Par ailleurs, nous devons répondre à la défiance démocratique qui se nourrit de plusieurs facteurs. Il faut ainsi examiner le sujet des conflits d'intérêts et de la transparence. Nous avons appelé à créer une sorte de comité d'éthique ou de haute autorité de la vie publique européenne, afin de franchir un cap de crédibilité. Il faut également étudier le financement des partis européens, qui peuvent être soutenus, par des biais détournés, par des entreprises privées voire des puissances étrangères. Pour répondre à la question de l'ingérence étrangère dans nos élections, nous avons proposé la création d'une agence européenne de la démocratie, notamment pour faire de la veille sur les réseaux sociaux. Il nous faudra soulever en outre la question des listes transnationales, qui nous semblent un pas important en vue de la création d'un espace démocratique européen plus intégré. La question des Spitzenkandidaten doit être réglée, afin de rendre l'attribution des postes plus lisible.

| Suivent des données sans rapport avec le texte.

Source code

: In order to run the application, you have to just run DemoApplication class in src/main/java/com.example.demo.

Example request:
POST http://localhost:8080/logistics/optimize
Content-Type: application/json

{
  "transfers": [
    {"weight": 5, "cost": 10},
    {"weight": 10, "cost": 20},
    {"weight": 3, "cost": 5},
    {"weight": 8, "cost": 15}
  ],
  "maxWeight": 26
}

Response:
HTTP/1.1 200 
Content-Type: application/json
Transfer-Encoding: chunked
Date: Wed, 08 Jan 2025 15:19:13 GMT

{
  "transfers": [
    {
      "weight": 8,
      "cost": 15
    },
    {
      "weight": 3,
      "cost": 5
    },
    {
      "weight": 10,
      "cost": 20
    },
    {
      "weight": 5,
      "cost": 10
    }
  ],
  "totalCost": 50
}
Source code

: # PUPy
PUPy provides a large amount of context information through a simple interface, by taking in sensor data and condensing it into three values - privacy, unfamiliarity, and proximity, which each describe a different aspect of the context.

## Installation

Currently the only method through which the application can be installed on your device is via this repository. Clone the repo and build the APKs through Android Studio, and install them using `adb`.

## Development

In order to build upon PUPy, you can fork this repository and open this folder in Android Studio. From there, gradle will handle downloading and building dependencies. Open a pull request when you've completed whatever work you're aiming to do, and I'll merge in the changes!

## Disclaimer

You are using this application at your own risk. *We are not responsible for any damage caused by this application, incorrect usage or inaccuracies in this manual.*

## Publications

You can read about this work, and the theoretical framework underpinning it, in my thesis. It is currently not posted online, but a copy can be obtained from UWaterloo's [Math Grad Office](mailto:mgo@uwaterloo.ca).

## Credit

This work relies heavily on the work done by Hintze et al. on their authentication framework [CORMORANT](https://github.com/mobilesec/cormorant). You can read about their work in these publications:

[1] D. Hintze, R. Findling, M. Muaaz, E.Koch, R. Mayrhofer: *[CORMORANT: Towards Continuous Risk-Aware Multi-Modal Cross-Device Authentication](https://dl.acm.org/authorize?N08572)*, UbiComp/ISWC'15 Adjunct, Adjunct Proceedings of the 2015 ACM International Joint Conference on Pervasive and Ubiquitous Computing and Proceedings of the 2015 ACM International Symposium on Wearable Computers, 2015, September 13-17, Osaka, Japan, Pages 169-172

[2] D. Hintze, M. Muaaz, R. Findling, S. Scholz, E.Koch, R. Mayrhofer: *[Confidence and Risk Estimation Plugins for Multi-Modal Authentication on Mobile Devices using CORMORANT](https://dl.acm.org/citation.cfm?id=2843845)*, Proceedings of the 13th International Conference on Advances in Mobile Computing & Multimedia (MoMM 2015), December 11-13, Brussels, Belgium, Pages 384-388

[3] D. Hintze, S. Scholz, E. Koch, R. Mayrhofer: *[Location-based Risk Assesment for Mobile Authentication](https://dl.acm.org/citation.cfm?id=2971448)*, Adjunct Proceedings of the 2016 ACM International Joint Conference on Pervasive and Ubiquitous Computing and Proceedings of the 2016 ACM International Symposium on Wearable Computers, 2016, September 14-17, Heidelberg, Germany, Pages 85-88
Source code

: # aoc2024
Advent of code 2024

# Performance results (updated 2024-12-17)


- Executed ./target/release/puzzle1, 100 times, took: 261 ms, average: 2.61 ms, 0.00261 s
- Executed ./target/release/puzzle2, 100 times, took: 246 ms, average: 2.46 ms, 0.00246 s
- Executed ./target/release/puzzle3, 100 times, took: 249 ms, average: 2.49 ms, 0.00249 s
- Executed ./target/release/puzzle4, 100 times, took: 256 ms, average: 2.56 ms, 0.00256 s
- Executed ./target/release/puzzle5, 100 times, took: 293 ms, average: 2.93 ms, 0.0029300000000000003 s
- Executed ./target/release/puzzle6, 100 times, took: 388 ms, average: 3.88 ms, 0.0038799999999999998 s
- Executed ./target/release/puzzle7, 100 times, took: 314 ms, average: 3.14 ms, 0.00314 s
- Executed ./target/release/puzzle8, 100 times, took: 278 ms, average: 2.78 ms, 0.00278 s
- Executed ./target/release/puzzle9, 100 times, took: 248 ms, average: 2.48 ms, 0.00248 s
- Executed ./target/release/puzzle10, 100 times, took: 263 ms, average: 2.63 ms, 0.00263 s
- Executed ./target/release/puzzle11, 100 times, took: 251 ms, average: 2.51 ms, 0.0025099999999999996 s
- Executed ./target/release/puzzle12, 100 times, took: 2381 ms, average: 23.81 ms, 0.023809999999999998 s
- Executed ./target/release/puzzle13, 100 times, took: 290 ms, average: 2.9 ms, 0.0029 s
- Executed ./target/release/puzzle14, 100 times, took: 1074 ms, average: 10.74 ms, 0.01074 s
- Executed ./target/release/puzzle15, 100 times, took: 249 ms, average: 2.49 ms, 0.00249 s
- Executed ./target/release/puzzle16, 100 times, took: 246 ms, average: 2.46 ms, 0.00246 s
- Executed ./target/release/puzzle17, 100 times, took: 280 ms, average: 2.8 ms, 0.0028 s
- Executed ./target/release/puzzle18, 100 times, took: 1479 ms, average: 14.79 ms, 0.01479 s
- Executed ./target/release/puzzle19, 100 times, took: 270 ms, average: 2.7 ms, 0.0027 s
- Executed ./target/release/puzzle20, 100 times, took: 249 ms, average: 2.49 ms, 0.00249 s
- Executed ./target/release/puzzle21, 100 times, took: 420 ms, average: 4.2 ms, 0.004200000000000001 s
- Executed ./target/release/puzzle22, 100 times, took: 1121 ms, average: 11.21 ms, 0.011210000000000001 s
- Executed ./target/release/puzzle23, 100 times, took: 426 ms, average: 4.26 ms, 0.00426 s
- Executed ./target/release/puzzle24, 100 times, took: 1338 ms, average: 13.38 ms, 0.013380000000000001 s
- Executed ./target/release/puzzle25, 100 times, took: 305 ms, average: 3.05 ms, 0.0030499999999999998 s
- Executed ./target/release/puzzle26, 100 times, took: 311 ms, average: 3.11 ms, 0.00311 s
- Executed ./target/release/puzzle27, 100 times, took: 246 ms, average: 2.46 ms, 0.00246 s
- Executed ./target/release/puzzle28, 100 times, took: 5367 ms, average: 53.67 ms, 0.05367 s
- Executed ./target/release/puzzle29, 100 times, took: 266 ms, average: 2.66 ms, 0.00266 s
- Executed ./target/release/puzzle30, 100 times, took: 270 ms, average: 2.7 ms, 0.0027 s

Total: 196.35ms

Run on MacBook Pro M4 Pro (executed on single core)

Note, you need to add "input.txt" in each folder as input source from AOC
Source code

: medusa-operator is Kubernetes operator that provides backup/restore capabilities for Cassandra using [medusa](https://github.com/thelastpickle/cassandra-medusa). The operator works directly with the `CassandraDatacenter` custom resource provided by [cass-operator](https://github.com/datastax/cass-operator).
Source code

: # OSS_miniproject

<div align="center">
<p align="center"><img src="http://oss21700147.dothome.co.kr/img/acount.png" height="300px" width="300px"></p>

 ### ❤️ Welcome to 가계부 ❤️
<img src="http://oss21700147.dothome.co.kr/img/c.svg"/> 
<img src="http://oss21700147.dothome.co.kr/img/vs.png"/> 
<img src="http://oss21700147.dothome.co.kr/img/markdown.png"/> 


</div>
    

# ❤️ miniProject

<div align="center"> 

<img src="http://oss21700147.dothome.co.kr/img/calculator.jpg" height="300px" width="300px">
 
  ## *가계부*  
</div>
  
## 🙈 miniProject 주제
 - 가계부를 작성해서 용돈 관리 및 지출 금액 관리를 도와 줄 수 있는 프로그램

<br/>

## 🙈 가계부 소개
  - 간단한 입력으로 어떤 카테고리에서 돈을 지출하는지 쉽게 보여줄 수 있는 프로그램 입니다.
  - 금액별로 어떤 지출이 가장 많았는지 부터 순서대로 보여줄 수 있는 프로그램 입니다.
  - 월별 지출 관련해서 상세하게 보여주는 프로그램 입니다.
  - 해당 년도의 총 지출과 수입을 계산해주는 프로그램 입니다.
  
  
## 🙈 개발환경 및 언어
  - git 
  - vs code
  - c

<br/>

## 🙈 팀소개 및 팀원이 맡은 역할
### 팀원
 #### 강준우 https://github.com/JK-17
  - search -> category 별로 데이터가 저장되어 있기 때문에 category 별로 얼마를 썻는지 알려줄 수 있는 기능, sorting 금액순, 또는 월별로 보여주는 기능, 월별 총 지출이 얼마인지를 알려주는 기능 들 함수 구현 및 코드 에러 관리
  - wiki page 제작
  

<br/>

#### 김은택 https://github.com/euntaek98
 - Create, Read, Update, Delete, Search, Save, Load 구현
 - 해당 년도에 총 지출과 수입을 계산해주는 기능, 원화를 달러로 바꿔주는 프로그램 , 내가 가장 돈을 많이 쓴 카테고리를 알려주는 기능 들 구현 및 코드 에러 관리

Enfin, nous devons nous poser la question de l'efficacité de l'Union. Nos méthodes de décision actuelles nous permettent‑elles de créer suffisamment de souveraineté, de solidarité dans et entre nos pays et dans le monde, et de réactivité ? Il nous semble important de réfléchir à l'efficacité de nos politiques selon des grilles thématiques, à partir d'exemples précis. Les réponses pourront différer en fonction des politiques étudiées. Des grandes questions institutionnelles sont en suspens depuis des années, comme le droit d'initiative du Parlement européen. C'est une chose d'ouvrir le débat théorique sans pouvoir le refermer, mais c'en est une autre d'examiner le sujet pour une politique spécifique. J'ai eu des échanges approfondis avec des parlementaires européens travaillant sur ces questions. Il faudrait que nous puissions prendre des décisions politiques importantes d'ici à 2022, afin qu'elles soient mises en œuvre pour 2024. Nous avons fait des contributions franco‑allemandes sur le sujet, que reprennent beaucoup de conclusions du Conseil. Elles précisent que les parlements nationaux seront associés à l'exercice. Nous associerons évidemment les citoyens également, selon un format innovant. J'ai réuni hier au Quai d'Orsay tous les acteurs français qui ont rendu les consultations citoyennes possibles. Il y a des choses à apprendre d'un exercice, qui a permis d'organiser 1 100 événements en France avant les élections européennes.